I got home, and we cried about it. We also made her an appointment for a couple of days later. The tension was noticeable in our home. My first concern was losing her. What benefit is it for her to stay with me? Why would she want to watch me waste away and die? When is the risk too great and outweighs the benefit of staying married to me? Secondly, what is the Army going to do? I have six years to go until I can retire.
I wrestled with these thoughts for weeks, and, on occasion I still do. But my wife reassured me that we are soul mates and if she can’t stay with me during the rough times, then she has no business being there in the good times.
The next day, I’m at work, and I get a phone call from my doctor. She said I needed to come in for her to talk to me. Dread took over. I knew why she called instead of the nurse. I show up, and she lowers the boom. I can’t really describe the feeling. Numb maybe? Surreal? I have to give them two more vials of blood for the RNA test. Then I get home and tell my wife.
The next morning, I went with my wife to her appointment. My doctor had called an infectious diseases (ID) doc into the office who gave my wife a script for Isentress and Truvada—now I know it as PEP (post-exposure prophylaxis)—for 28 days.
Fast-forward to today: My wife is HIV negative. I have my one-month follow-up soon with my ID doc. Upon diagnosis, I had a viral load of 115,000. Forty-five days later, I was down to 24,000. I’m glad my body is fighting and am glad I’m on medication. Hopefully I’ll be close to undetectable soon.
As for the Army, I haven’t told them yet. I’m not due for an HIV test until July of next year. In the meantime, I’m trying to complete my master’s degree, as well as get my military education locked in, before they know.
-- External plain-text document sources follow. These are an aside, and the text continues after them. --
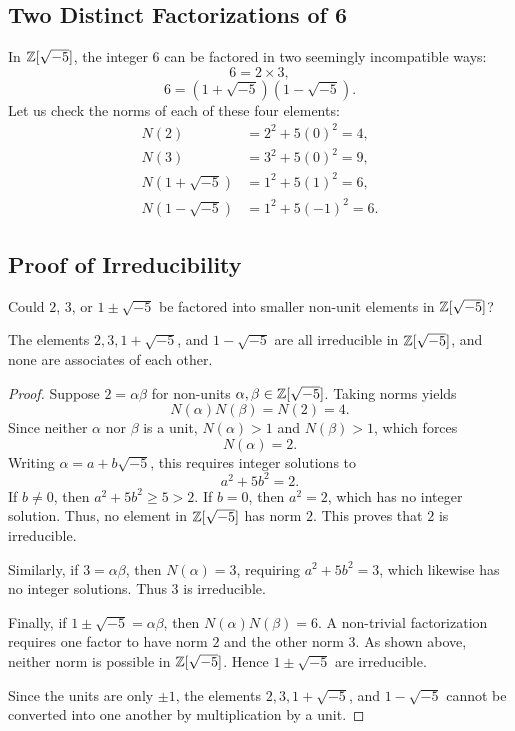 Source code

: \documentclass[a4paper]{article}
\begin{document}
\subsection{Two Distinct Factorizations of 6}
In $\mathbb{Z}[\sqrt{-5}]$, the integer $6$ can be factored in two seemingly incompatible ways:
\begin{equation}
 6 = 2 \times 3,
 \label{eq:fact1}
\end{equation}
\begin{equation}
 6 = (1 + \sqrt{-5})(1 - \sqrt{-5}).
 \label{eq:fact2}
\end{equation}
Let us check the norms of each of these four elements:
\begin{align}
 N(2) &= 2^2 + 5(0)^2 = 4, \\
 N(3) &= 3^2 + 5(0)^2 = 9, \\
 N(1 + \sqrt{-5}) &= 1^2 + 5(1)^2 = 6, \\
 N(1 - \sqrt{-5}) &= 1^2 + 5(-1)^2 = 6.
\end{align}

\subsection{Proof of Irreducibility}
Could $2$, $3$, or $1 \pm \sqrt{-5}$ be factored into smaller non-unit elements in $\mathbb{Z}[\sqrt{-5}]$?
\begin{proposition}
The elements $2, 3, 1+\sqrt{-5}$, and $1-\sqrt{-5}$ are all irreducible in $\mathbb{Z}[\sqrt{-5}]$, and none are associates of each other.
\end{proposition}
\begin{proof}
Suppose $2 = \alpha \beta$ for non-units $\alpha, \beta \in \mathbb{Z}[\sqrt{-5}]$. Taking norms yields
\begin{equation}
 N(\alpha) N(\beta) = N(2) = 4.
\end{equation}
Since neither $\alpha$ nor $\beta$ is a unit, $N(\alpha) > 1$ and $N(\beta) > 1$, which forces
\begin{equation}
 N(\alpha) = 2.
\end{equation}
Writing $\alpha = a + b\sqrt{-5}$, this requires integer solutions to
\begin{equation}
 a^2 + 5b^2 = 2.
\end{equation}
If $b \ne 0$, then $a^2 + 5b^2 \ge 5 > 2$. If $b = 0$, then $a^2 = 2$, which has no integer solution. Thus, no element in $\mathbb{Z}[\sqrt{-5}]$ has norm $2$. This proves that $2$ is irreducible.

Similarly, if $3 = \alpha \beta$, then $N(\alpha) = 3$, requiring $a^2 + 5b^2 = 3$, which likewise has no integer solutions. Thus $3$ is irreducible.

Finally, if $1 \pm \sqrt{-5} = \alpha \beta$, then $N(\alpha) N(\beta) = 6$. A non-trivial factorization requires one factor to have norm $2$ and the other norm $3$. As shown above, neither norm is possible in $\mathbb{Z}[\sqrt{-5}]$. Hence $1 \pm \sqrt{-5}$ are irreducible.

Since the units are only $\pm 1$, the elements $2, 3, 1+\sqrt{-5}$, and $1-\sqrt{-5}$ cannot be converted into one another by multiplication by a unit.
\end{proof}
\end{document}
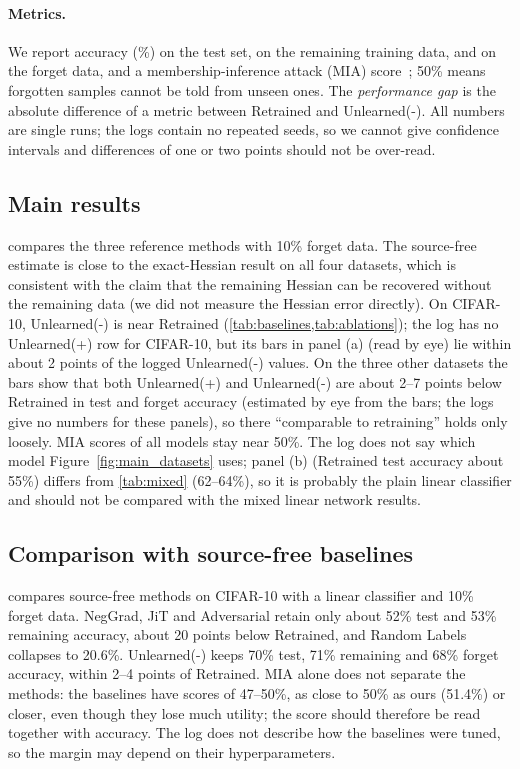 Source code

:\documentclass[10pt,twocolumn,letterpaper]{article}
\begin{document}
\paragraph{Metrics.}
We report accuracy (\%) on the test set, on the remaining training data, and on the forget data, and a membership-inference attack (MIA) score~\cite{shokri2017membership}; 50\% means forgotten samples cannot be told from unseen ones.
The \emph{performance gap} is the absolute difference of a metric between Retrained and Unlearned(-).
All numbers are single runs; the logs contain no repeated seeds, so we cannot give confidence intervals and differences of one or two points should not be over-read.



\subsection{Main results}
\label{sec:main}
 compares the three reference methods with 10\% forget data.
The source-free estimate is close to the exact-Hessian result on all four datasets, which is consistent with the claim that the remaining Hessian can be recovered without the remaining data (we did not measure the Hessian error directly).
On CIFAR-10, Unlearned(-) is near Retrained (\cref{tab:baselines,tab:ablations}); the log has no Unlearned(+) row for CIFAR-10, but its bars in panel (a) (read by eye) lie within about 2 points of the logged Unlearned(-) values.
On the three other datasets the bars show that both Unlearned(+) and Unlearned(-) are about 2--7 points below Retrained in test and forget accuracy (estimated by eye from the bars; the logs give no numbers for these panels), so there ``comparable to retraining'' holds only loosely.
MIA scores of all models stay near 50\%.
The log does not say which model Figure~\ref{fig:main_datasets} uses; panel (b) (Retrained test accuracy about 55\%) differs from \cref{tab:mixed} (62--64\%), so it is probably the plain linear classifier and should not be compared with the mixed linear network results.



\subsection{Comparison with source-free baselines}
\label{sec:comp}
 compares source-free methods on CIFAR-10 with a linear classifier and 10\% forget data.
NegGrad, JiT and Adversarial retain only about 52\% test and 53\% remaining accuracy, about 20 points below Retrained, and Random Labels collapses to 20.6\%.
Unlearned(-) keeps 70\% test, 71\% remaining and 68\% forget accuracy, within 2--4 points of Retrained.
MIA alone does not separate the methods: the baselines have scores of 47--50\%, as close to 50\% as ours (51.4\%) or closer, even though they lose much utility; the score should therefore be read together with accuracy.
The log does not describe how the baselines were tuned, so the margin may depend on their hyperparameters.
\end{document}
It really is hard knowing all the sacrifices I’ve made and time I’ve devoted could all be in vain.
If you haven’t kept up with the breaking medical advancements, drug therapies and research studies, being diagnosed with HIV in 2016 is scary, at least at first. We’ve done a great job at disease management, but we, as a society, have failed in the education aspect.
Only after I contracted HIV did I see the amount of behind-the-scenes work going into cure research. I had never heard of PEP or PrEP (pre-exposure prophylaxis). I didn’t know anything about antiretroviral treatment either. The misinformation and ignorance about this virus is rampant. If only we could educate the masses, that would increase awareness and reduce the stigma we all face.